→ **Document images with source code**:
▶

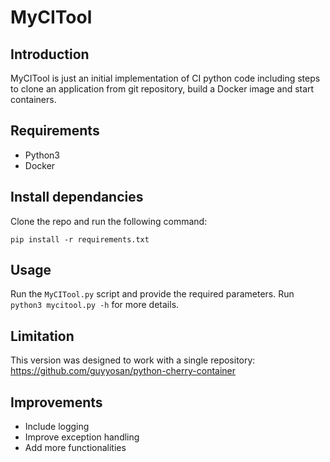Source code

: # MyCITool

## Introduction
MyCITool is just an initial implementation of CI python code including steps to clone an application from git repository, build a Docker image and start containers.

## Requirements 

* Python3
* Docker

## Install dependancies
Clone the repo and run the following command:

`pip install -r requirements.txt`

## Usage

Run the `MyCITool.py` script and provide the required parameters.
Run `python3 mycitool.py -h` for more details. 

## Limitation

This version was designed to work with a single repository: https://github.com/guyyosan/python-cherry-container

## Improvements

* Include logging
* Improve exception handling
* Add more functionalities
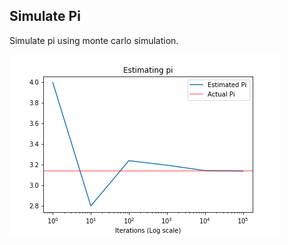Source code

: ## Simulate Pi

Simulate pi using monte carlo simulation. 

![estimating pi](graphs/estimating_pi.png)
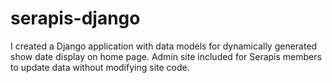 # serapis-django

I created a Django application with data models for dynamically generated show date display on home page. Admin site included for Serapis members to update data without modifying site code. 

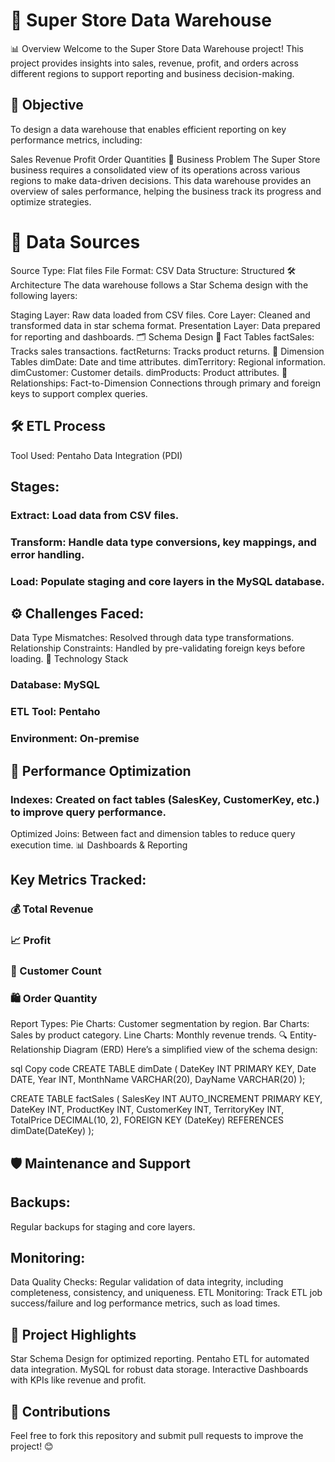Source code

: # 🏬 Super Store Data Warehouse
📊 Overview
Welcome to the Super Store Data Warehouse project! This project provides insights into sales, revenue, profit, and orders across different regions to support reporting and business decision-making.

## 🎯 Objective
To design a data warehouse that enables efficient reporting on key performance metrics, including:

Sales
Revenue
Profit
Order Quantities
📝 Business Problem
The Super Store business requires a consolidated view of its operations across various regions to make data-driven decisions. This data warehouse provides an overview of sales performance, helping the business track its progress and optimize strategies.

# 💾 Data Sources
Source Type: Flat files
File Format: CSV
Data Structure: Structured
🛠️ Architecture
The data warehouse follows a Star Schema design with the following layers:

Staging Layer: Raw data loaded from CSV files.
Core Layer: Cleaned and transformed data in star schema format.
Presentation Layer: Data prepared for reporting and dashboards.
🗂️ Schema Design
🔑 Fact Tables
factSales: Tracks sales transactions.
factReturns: Tracks product returns.
🛒 Dimension Tables
dimDate: Date and time attributes.
dimTerritory: Regional information.
dimCustomer: Customer details.
dimProducts: Product attributes.
🔗 Relationships:
Fact-to-Dimension Connections through primary and foreign keys to support complex queries.

## 🛠️ ETL Process
Tool Used: Pentaho Data Integration (PDI)

## Stages:
### Extract: Load data from CSV files.
### Transform: Handle data type conversions, key mappings, and error handling.
### Load: Populate staging and core layers in the MySQL database.
## ⚙️ Challenges Faced:
Data Type Mismatches: Resolved through data type transformations.
Relationship Constraints: Handled by pre-validating foreign keys before loading.
💾 Technology Stack
### Database: MySQL
### ETL Tool: Pentaho
### Environment: On-premise
## 🚀 Performance Optimization
### Indexes: Created on fact tables (SalesKey, CustomerKey, etc.) to improve query performance.
Optimized Joins: Between fact and dimension tables to reduce query execution time.
📊 Dashboards & Reporting
## Key Metrics Tracked:
### 💰 Total Revenue
### 📈 Profit
### 👥 Customer Count
### 🛍️ Order Quantity
Report Types:
Pie Charts: Customer segmentation by region.
Bar Charts: Sales by product category.
Line Charts: Monthly revenue trends.
🔍 Entity-Relationship Diagram (ERD)
Here’s a simplified view of the schema design:

sql
Copy code
CREATE TABLE dimDate (
  DateKey INT PRIMARY KEY,
  Date DATE,
  Year INT,
  MonthName VARCHAR(20),
  DayName VARCHAR(20)
);

CREATE TABLE factSales (
  SalesKey INT AUTO_INCREMENT PRIMARY KEY,
  DateKey INT,
  ProductKey INT,
  CustomerKey INT,
  TerritoryKey INT,
  TotalPrice DECIMAL(10, 2),
  FOREIGN KEY (DateKey) REFERENCES dimDate(DateKey)
);
## 🛡️ Maintenance and Support
## Backups:
Regular backups for staging and core layers.
## Monitoring:
Data Quality Checks: Regular validation of data integrity, including completeness, consistency, and uniqueness.
ETL Monitoring: Track ETL job success/failure and log performance metrics, such as load times.
## 🎨 Project Highlights
Star Schema Design for optimized reporting.
Pentaho ETL for automated data integration.
MySQL for robust data storage.
Interactive Dashboards with KPIs like revenue and profit.
## 🤝 Contributions
Feel free to fork this repository and submit pull requests to improve the project! 😊

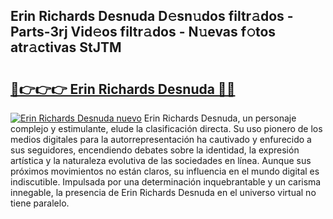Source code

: ## Erin Richards Desnuda D𝚎sn𝚞dos filtr𝚊dos - Parts-3rj Vid𝚎os filtr𝚊dos - N𝚞evas f𝚘tos atr𝚊ctivas StJTM

# <h2><a href="http://mb18qz.tromn.icu/?c=Erin+Richards+Desnuda">🔗👉👉👉 Erin Richards Desnuda 🔗🔗</a></h2>

[![Erin Richards Desnuda nuevo](https://i.imgur.com/pEAQMta.gif)](http://mb18qz.tromn.icu/?c=Erin+Richards+Desnuda)
Erin Richards Desnuda, un personaje complejo y estimulante, elude la clasificación directa. Su uso pionero de los medios digitales para la autorrepresentación ha cautivado y enfurecido a sus seguidores, encendiendo debates sobre la identidad, la expresión artística y la naturaleza evolutiva de las sociedades en línea. Aunque sus próximos movimientos no están claros, su influencia en el mundo digital es indiscutible. Impulsada por una determinación inquebrantable y un carisma innegable, la presencia de Erin Richards Desnuda en el universo virtual no tiene paralelo.
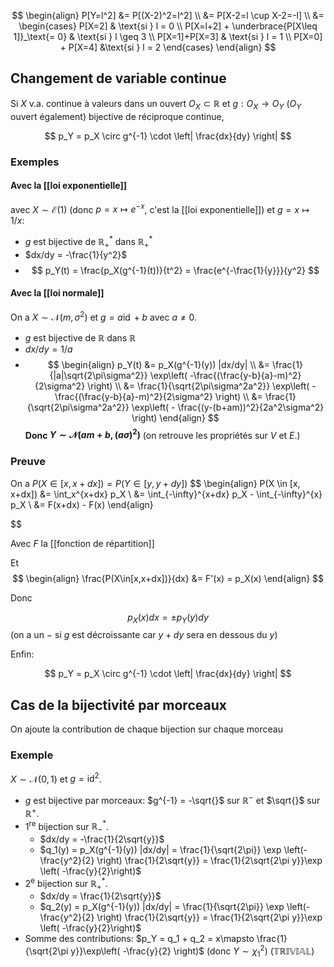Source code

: $$
\begin{align}
P[Y=l^2] &= P[(X-2)^2=l^2] \\
&= P[X-2=l \cup X-2=-l] \\
&= \begin{cases}
 P[X=2]  & \text{si } l = 0 \\
 P[X=l+2] + \underbrace{P[X\leq 1]}_\text{= 0} & \text{si } l \geq 3 \\
 P[X=1]+P[X=3] & \text{si } l = 1 \\
 P[X=0] + P[X=4] &\text{si } l = 2
\end{cases}
\end{align}
$$

## Changement de variable continue

Si $X$ v.a. continue à valeurs dans un ouvert $O_X \subset \mathbb{R}$ et $g: O_X \to O_Y$ ($O_Y$ ouvert également) bijective de réciproque continue,

$$
p_Y = p_X \circ g^{-1} \cdot \left| \frac{dx}{dy} \right|
$$

### Exemples
#### Avec la [[loi exponentielle]]
avec $X \sim \mathcal{E}(1)$  (donc $p = x\mapsto e^{-x}$, c'est la [[loi exponentielle]]) et $g = x \mapsto 1/x$:

- $g$ est bijective de $\mathbb{R}_+^\ast$ dans $\mathbb{R}_+^\ast$
- $dx/dy = -\frac{1}{y^2}$
- $$ p_Y(t) = \frac{p_X(g^{-1}(t))}{t^2} = \frac{e^{-\frac{1}{y}}}{y^2} $$
#### Avec la [[loi normale]]
On a $X\sim \mathcal{N}(m, \sigma^2)$ et $g = a\operatorname{id} + b$ avec $a \neq 0$.

- $g$ est bijective de $\mathbb{R}$ dans $\mathbb{R}$
- $dx/dy = 1/a$
- $$ \begin{align}
p_Y(t) &= p_X(g^{-1}(y)) |dx/dy| \\ &= \frac{1}{|a|\sqrt{2\pi\sigma^2}} \exp\left( -\frac{(\frac{y-b}{a}-m)^2}{2\sigma^2} \right) \\ &= \frac{1}{\sqrt{2\pi\sigma^2a^2}} \exp\left( -\frac{(\frac{y-b}{a}-m)^2}{2\sigma^2} \right) \\
&= \frac{1}{\sqrt{2\pi\sigma^2a^2}} \exp\left( - \frac{(y-(b+am))^2}{2a^2\sigma^2} \right)
\end{align}
$$
**Donc $Y \sim \mathcal{N}(am+b, (a\sigma)^2)$** (on retrouve les propriétés sur $V$ et $E$.)

### Preuve

On a $P(X\in[x, x+dx]) = P(Y\in[y, y+dy])$
$$
\begin{align}
P(X \in [x, x+dx]) &= \int_x^{x+dx} p_X \\
&= \int_{-\infty}^{x+dx} p_X - \int_{-\infty}^{x} p_X 
 \\
&= F(x+dx) - F(x)
\end{align} 

$$

Avec $F$ la [[fonction de répartition]]

Et
$$
\begin{align}
\frac{P(X\in[x,x+dx])}{dx} &= F'(x) = p_X(x)
\end{align}
$$

Donc

$$
p_X(x)dx = \pm p_Y(y)dy
$$
(on a un $-$ si $g$ est décroissante car $y+dy$ sera en dessous du $y$)

Enfin:

$$
p_Y = p_X \circ g^{-1} \cdot \left| \frac{dx}{dy} \right|
$$

## Cas de la bijectivité par morceaux

On ajoute la contribution de chaque bijection sur chaque morceau

### Exemple

$X \sim \mathcal{N}(0, 1)$ et $g = \operatorname{id}^2$.

- $g$ est bijective par morceaux: $g^{-1} = -\sqrt{}$ sur $\mathbb{R}^-$ et $\sqrt{}$ sur $\mathbb{R}^+$.
- 1<sup>re</sup> bijection sur $\mathbb{R}_-^\ast$.
	- $dx/dy = -\frac{1}{2\sqrt{y}}$
	- $q_1(y) = p_X(g^{-1}(y)) |dx/dy| = \frac{1}{\sqrt{2\pi}} \exp \left(- \frac{y^2}{2}  \right) \frac{1}{2\sqrt{y}} = \frac{1}{2\sqrt{2\pi y}}\exp \left( -\frac{y}{2}\right)$
- 2<sup>e</sup> bijection sur $\mathbb{R}_+^\ast$.
	- $dx/dy = \frac{1}{2\sqrt{y}}$
	- $q_2(y) = p_X(g^{-1}(y)) |dx/dy| = \frac{1}{\sqrt{2\pi}} \exp \left(- \frac{y^2}{2}  \right) \frac{1}{2\sqrt{y}} = \frac{1}{2\sqrt{2\pi y}}\exp \left( -\frac{y}{2}\right)$
- Somme des contributions: $p_Y = q_1 + q_2 = x\mapsto \frac{1}{\sqrt{2\pi y}}\exp\left( -\frac{y}{2} \right)$
(donc $Y \sim \chi^2_1$) ($\mathbb{TRIVIAL}$)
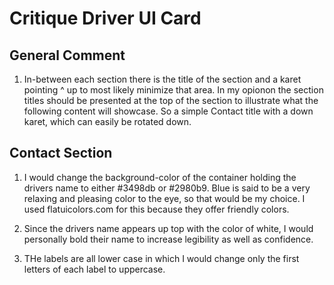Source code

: Critique Driver UI Card
=======================

General Comment
---------------

1. In-between each section there is the title of the section and a karet pointing ^ up to most likely minimize that area. In my
opionon the section titles should be presented at the top of the section to illustrate what the following content will showcase.
So a simple Contact title with a down karet, which can easily be rotated down.  

Contact Section
---------------

1. I would change the background-color of the container holding the drivers name to either #3498db or #2980b9. Blue is said to 
be a very relaxing and pleasing color to the eye, so that would be my choice. I used flatuicolors.com for this because they 
offer friendly colors. 

2. Since the drivers name appears up top with the color of white, I would personally bold their name to increase legibility
as well as confidence. 

3. THe labels are all lower case in which I would change only the first letters of each label to uppercase. 

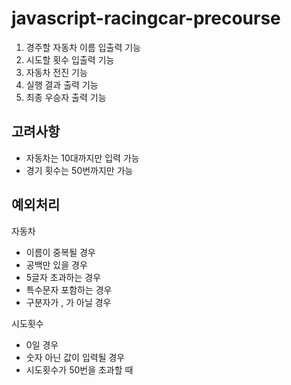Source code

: # javascript-racingcar-precourse

1. 경주할 자동차 이름 입출력 기능
2. 시도할 횟수 입출력 기능
3. 자동차 전진 기능
4. 실행 결과 출력 기능
5. 최종 우승자 출력 기능

## 고려사항

- 자동차는 10대까지만 입력 가능
- 경기 횟수는 50번까지만 가능

## 예외처리

자동차

- 이름이 중복될 경우
- 공백만 있을 경우
- 5글자 초과하는 경우
- 특수문자 포함하는 경우
- 구분자가 , 가 아닐 경우

시도횟수

- 0일 경우
- 숫자 아닌 값이 입력될 경우
- 시도횟수가 50번을 초과할 때

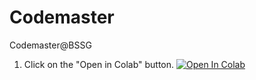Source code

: # Codemaster
Codemaster@BSSG
1. Click on the "Open in Colab" button.
<a href="https://colab.research.google.com/github/savmuv/Codemaster/blob/master/All_in_One_1_9_1_1.ipynb" target="_parent\"><img src="https://colab.research.google.com/assets/colab-badge.svg" alt="Open In Colab"/></a>
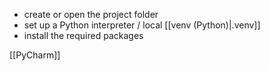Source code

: - create or open the project folder
- set up a Python interpreter / local [[venv (Python)|.venv]]
- install the required packages

[[PyCharm]]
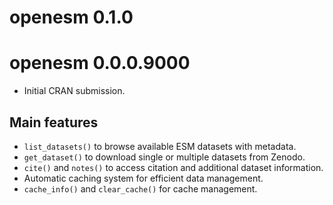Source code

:# openesm 0.1.0

# openesm 0.0.0.9000

* Initial CRAN submission.

## Main features

* `list_datasets()` to browse available ESM datasets with metadata.
* `get_dataset()` to download single or multiple datasets from Zenodo.
* `cite()` and `notes()` to access citation and additional dataset information.
* Automatic caching system for efficient data management.
* `cache_info()` and `clear_cache()` for cache management.
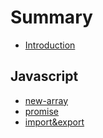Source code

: # Summary

* [Introduction](README.md)

## Javascript

* [new-array](javascript/new-array.md)
* [      promise](javascript/promise.md)
* [import&export](javascript/import&export.md)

◀

→ **REQUIRED ACTION**: Considering only lines of the records that hold the string "details", state how many there are and nothing else.

→ **FINISHED TASK**: 2